* Problem description
Go through the records and write each one out again exactly.

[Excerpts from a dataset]
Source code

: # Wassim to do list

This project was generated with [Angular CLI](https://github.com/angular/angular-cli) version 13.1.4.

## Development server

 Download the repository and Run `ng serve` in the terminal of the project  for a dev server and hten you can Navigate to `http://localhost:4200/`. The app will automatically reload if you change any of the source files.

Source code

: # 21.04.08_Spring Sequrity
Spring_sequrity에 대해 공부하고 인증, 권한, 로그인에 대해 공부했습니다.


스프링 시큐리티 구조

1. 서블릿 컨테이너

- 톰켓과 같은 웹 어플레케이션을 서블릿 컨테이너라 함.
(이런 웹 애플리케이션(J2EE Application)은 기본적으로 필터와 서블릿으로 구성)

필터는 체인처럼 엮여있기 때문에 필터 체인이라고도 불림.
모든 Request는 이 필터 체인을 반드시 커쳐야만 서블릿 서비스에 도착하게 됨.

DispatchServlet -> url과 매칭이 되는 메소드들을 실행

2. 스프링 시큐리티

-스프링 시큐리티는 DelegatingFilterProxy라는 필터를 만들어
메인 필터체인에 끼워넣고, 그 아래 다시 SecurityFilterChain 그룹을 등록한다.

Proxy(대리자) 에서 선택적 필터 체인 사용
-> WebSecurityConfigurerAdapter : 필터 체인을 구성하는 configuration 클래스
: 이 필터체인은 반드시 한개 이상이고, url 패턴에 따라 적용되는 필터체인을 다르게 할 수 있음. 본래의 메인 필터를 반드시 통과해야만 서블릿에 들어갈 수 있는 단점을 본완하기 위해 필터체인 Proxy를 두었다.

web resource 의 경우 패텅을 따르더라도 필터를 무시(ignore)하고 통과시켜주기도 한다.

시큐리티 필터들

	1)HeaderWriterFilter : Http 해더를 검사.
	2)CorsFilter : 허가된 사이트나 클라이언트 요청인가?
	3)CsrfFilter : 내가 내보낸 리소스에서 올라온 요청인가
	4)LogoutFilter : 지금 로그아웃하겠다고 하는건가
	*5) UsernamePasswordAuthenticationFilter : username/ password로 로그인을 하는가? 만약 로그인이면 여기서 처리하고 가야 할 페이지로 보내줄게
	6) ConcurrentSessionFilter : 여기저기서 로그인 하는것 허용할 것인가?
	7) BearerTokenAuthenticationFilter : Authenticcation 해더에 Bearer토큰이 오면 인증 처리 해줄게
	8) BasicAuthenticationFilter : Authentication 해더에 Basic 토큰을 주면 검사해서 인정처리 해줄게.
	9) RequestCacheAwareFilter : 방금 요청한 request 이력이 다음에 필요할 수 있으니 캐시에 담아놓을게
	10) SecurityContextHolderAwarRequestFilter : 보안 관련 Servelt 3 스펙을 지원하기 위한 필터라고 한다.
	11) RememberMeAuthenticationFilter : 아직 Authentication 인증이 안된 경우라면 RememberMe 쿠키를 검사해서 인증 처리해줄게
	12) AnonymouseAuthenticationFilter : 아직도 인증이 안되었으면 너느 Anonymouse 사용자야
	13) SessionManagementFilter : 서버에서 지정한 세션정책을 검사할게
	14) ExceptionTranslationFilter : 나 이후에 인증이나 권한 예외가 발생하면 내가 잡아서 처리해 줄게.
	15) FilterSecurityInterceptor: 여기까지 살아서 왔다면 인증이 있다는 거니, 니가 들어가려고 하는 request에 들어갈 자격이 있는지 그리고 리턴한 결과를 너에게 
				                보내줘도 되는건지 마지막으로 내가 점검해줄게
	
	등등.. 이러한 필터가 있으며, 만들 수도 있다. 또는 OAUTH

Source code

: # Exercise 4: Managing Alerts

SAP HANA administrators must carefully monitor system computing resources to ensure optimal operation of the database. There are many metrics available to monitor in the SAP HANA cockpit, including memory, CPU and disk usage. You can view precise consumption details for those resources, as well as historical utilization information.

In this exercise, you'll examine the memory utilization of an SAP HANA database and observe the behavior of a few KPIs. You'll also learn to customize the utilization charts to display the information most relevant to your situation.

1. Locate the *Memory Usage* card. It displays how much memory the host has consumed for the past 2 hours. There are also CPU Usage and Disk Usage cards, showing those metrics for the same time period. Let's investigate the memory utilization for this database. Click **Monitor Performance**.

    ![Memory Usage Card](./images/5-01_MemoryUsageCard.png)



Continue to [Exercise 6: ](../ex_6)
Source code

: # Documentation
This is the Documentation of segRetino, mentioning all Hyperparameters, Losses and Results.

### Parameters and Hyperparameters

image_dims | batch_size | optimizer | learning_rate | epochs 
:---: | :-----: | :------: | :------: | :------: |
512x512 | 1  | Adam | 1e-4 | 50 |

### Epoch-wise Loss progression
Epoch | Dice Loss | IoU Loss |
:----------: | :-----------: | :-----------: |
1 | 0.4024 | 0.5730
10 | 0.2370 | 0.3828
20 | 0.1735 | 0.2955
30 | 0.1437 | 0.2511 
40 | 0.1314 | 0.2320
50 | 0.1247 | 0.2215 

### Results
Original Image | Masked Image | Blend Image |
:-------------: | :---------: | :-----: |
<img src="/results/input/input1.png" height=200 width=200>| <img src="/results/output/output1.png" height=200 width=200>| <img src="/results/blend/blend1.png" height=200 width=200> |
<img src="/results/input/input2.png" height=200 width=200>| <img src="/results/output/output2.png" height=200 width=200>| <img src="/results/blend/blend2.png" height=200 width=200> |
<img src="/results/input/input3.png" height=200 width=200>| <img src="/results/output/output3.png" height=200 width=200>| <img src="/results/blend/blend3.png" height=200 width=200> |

* Task result
Source code

: # Wassim to do list

This project was generated with [Angular CLI](https://github.com/angular/angular-cli) version 13.1.4.

## Development server

 Download the repository and Run `ng serve` in the terminal of the project  for a dev server and hten you can Navigate to `http://localhost:4200/`. The app will automatically reload if you change any of the source files.

Source code

: # 21.04.08_Spring Sequrity
Spring_sequrity에 대해 공부하고 인증, 권한, 로그인에 대해 공부했습니다.


스프링 시큐리티 구조

1. 서블릿 컨테이너

- 톰켓과 같은 웹 어플레케이션을 서블릿 컨테이너라 함.
(이런 웹 애플리케이션(J2EE Application)은 기본적으로 필터와 서블릿으로 구성)

필터는 체인처럼 엮여있기 때문에 필터 체인이라고도 불림.
모든 Request는 이 필터 체인을 반드시 커쳐야만 서블릿 서비스에 도착하게 됨.

DispatchServlet -> url과 매칭이 되는 메소드들을 실행

2. 스프링 시큐리티

-스프링 시큐리티는 DelegatingFilterProxy라는 필터를 만들어
메인 필터체인에 끼워넣고, 그 아래 다시 SecurityFilterChain 그룹을 등록한다.

Proxy(대리자) 에서 선택적 필터 체인 사용
-> WebSecurityConfigurerAdapter : 필터 체인을 구성하는 configuration 클래스
: 이 필터체인은 반드시 한개 이상이고, url 패턴에 따라 적용되는 필터체인을 다르게 할 수 있음. 본래의 메인 필터를 반드시 통과해야만 서블릿에 들어갈 수 있는 단점을 본완하기 위해 필터체인 Proxy를 두었다.

web resource 의 경우 패텅을 따르더라도 필터를 무시(ignore)하고 통과시켜주기도 한다.

시큐리티 필터들

	1)HeaderWriterFilter : Http 해더를 검사.
	2)CorsFilter : 허가된 사이트나 클라이언트 요청인가?
	3)CsrfFilter : 내가 내보낸 리소스에서 올라온 요청인가
	4)LogoutFilter : 지금 로그아웃하겠다고 하는건가
	*5) UsernamePasswordAuthenticationFilter : username/ password로 로그인을 하는가? 만약 로그인이면 여기서 처리하고 가야 할 페이지로 보내줄게
	6) ConcurrentSessionFilter : 여기저기서 로그인 하는것 허용할 것인가?
	7) BearerTokenAuthenticationFilter : Authenticcation 해더에 Bearer토큰이 오면 인증 처리 해줄게
	8) BasicAuthenticationFilter : Authentication 해더에 Basic 토큰을 주면 검사해서 인정처리 해줄게.
	9) RequestCacheAwareFilter : 방금 요청한 request 이력이 다음에 필요할 수 있으니 캐시에 담아놓을게
	10) SecurityContextHolderAwarRequestFilter : 보안 관련 Servelt 3 스펙을 지원하기 위한 필터라고 한다.
	11) RememberMeAuthenticationFilter : 아직 Authentication 인증이 안된 경우라면 RememberMe 쿠키를 검사해서 인증 처리해줄게
	12) AnonymouseAuthenticationFilter : 아직도 인증이 안되었으면 너느 Anonymouse 사용자야
	13) SessionManagementFilter : 서버에서 지정한 세션정책을 검사할게
	14) ExceptionTranslationFilter : 나 이후에 인증이나 권한 예외가 발생하면 내가 잡아서 처리해 줄게.
	15) FilterSecurityInterceptor: 여기까지 살아서 왔다면 인증이 있다는 거니, 니가 들어가려고 하는 request에 들어갈 자격이 있는지 그리고 리턴한 결과를 너에게 
				                보내줘도 되는건지 마지막으로 내가 점검해줄게
	
	등등.. 이러한 필터가 있으며, 만들 수도 있다. 또는 OAUTH

Source code

: # Exercise 4: Managing Alerts

SAP HANA administrators must carefully monitor system computing resources to ensure optimal operation of the database. There are many metrics available to monitor in the SAP HANA cockpit, including memory, CPU and disk usage. You can view precise consumption details for those resources, as well as historical utilization information.

In this exercise, you'll examine the memory utilization of an SAP HANA database and observe the behavior of a few KPIs. You'll also learn to customize the utilization charts to display the information most relevant to your situation.

1. Locate the *Memory Usage* card. It displays how much memory the host has consumed for the past 2 hours. There are also CPU Usage and Disk Usage cards, showing those metrics for the same time period. Let's investigate the memory utilization for this database. Click **Monitor Performance**.

    ![Memory Usage Card](./images/5-01_MemoryUsageCard.png)



Continue to [Exercise 6: ](../ex_6)
Source code

: # Documentation
This is the Documentation of segRetino, mentioning all Hyperparameters, Losses and Results.

### Parameters and Hyperparameters

image_dims | batch_size | optimizer | learning_rate | epochs 
:---: | :-----: | :------: | :------: | :------: |
512x512 | 1  | Adam | 1e-4 | 50 |

### Epoch-wise Loss progression
Epoch | Dice Loss | IoU Loss |
:----------: | :-----------: | :-----------: |
1 | 0.4024 | 0.5730
10 | 0.2370 | 0.3828
20 | 0.1735 | 0.2955
30 | 0.1437 | 0.2511 
40 | 0.1314 | 0.2320
50 | 0.1247 | 0.2215 

### Results
Original Image | Masked Image | Blend Image |
:-------------: | :---------: | :-----: |
<img src="/results/input/input1.png" height=200 width=200>| <img src="/results/output/output1.png" height=200 width=200>| <img src="/results/blend/blend1.png" height=200 width=200> |
<img src="/results/input/input2.png" height=200 width=200>| <img src="/results/output/output2.png" height=200 width=200>| <img src="/results/blend/blend2.png" height=200 width=200> |
<img src="/results/input/input3.png" height=200 width=200>| <img src="/results/output/output3.png" height=200 width=200>| <img src="/results/blend/blend3.png" height=200 width=200> |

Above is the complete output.